Dataset entries:
--------
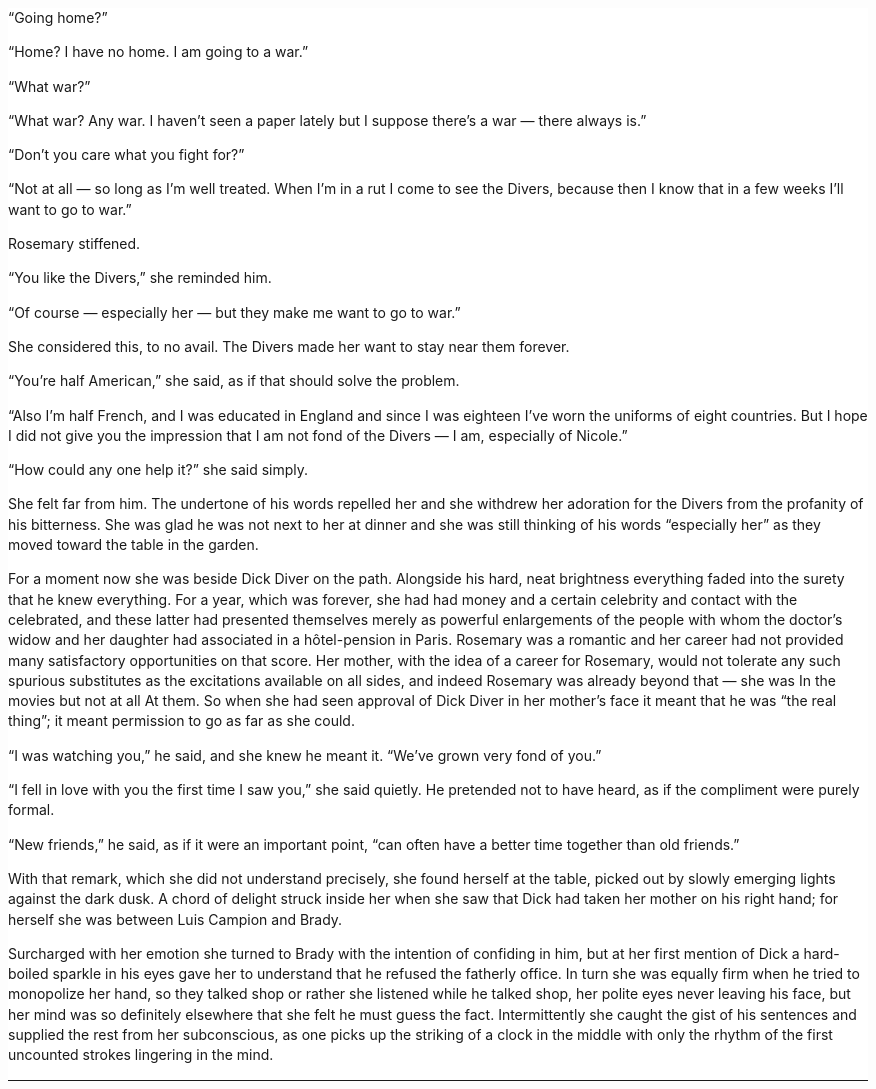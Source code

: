 “Going home?”

“Home? I have no home. I am going to a war.”

“What war?”

“What war? Any war. I haven’t seen a paper lately but I suppose there’s a war — there always is.”

“Don’t you care what you fight for?”

“Not at all — so long as I’m well treated. When I’m in a rut I come to see the Divers, because then I know that in a few weeks I’ll want to go to war.”

Rosemary stiffened.

“You like the Divers,” she reminded him.

“Of course — especially her — but they make me want to go to war.”

She considered this, to no avail. The Divers made her want to stay near them forever.

“You’re half American,” she said, as if that should solve the problem.

“Also I’m half French, and I was educated in England and since I was eighteen I’ve worn the uniforms of eight countries. But I hope I did not give you the impression that I am not fond of the Divers — I am, especially of Nicole.”

“How could any one help it?” she said simply.

She felt far from him. The undertone of his words repelled her and she withdrew her adoration for the Divers from the profanity of his bitterness. She was glad he was not next to her at dinner and she was still thinking of his words “especially her” as they moved toward the table in the garden.

For a moment now she was beside Dick Diver on the path. Alongside his hard, neat brightness everything faded into the surety that he knew everything. For a year, which was forever, she had had money and a certain celebrity and contact with the celebrated, and these latter had presented themselves merely as powerful enlargements of the people with whom the doctor’s widow and her daughter had associated in a hôtel-pension in Paris. Rosemary was a romantic and her career had not provided many satisfactory opportunities on that score. Her mother, with the idea of a career for Rosemary, would not tolerate any such spurious substitutes as the excitations available on all sides, and indeed Rosemary was already beyond that — she was In the movies but not at all At them. So when she had seen approval of Dick Diver in her mother’s face it meant that he was “the real thing”; it meant permission to go as far as she could.

“I was watching you,” he said, and she knew he meant it. “We’ve grown very fond of you.”

“I fell in love with you the first time I saw you,” she said quietly. He pretended not to have heard, as if the compliment were purely formal.

“New friends,” he said, as if it were an important point, “can often have a better time together than old friends.”

With that remark, which she did not understand precisely, she found herself at the table, picked out by slowly emerging lights against the dark dusk. A chord of delight struck inside her when she saw that Dick had taken her mother on his right hand; for herself she was between Luis Campion and Brady.

Surcharged with her emotion she turned to Brady with the intention of confiding in him, but at her first mention of Dick a hard-boiled sparkle in his eyes gave her to understand that he refused the fatherly office. In turn she was equally firm when he tried to monopolize her hand, so they talked shop or rather she listened while he talked shop, her polite eyes never leaving his face, but her mind was so definitely elsewhere that she felt he must guess the fact. Intermittently she caught the gist of his sentences and supplied the rest from her subconscious, as one picks up the striking of a clock in the middle with only the rhythm of the first uncounted strokes lingering in the mind.

---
--------
### Exercise objective
Only the lines above that hold "home" are wanted. Show every one of them.

### Exercise output
: “Going home?”
“Home? I have no home. I am going to a war.”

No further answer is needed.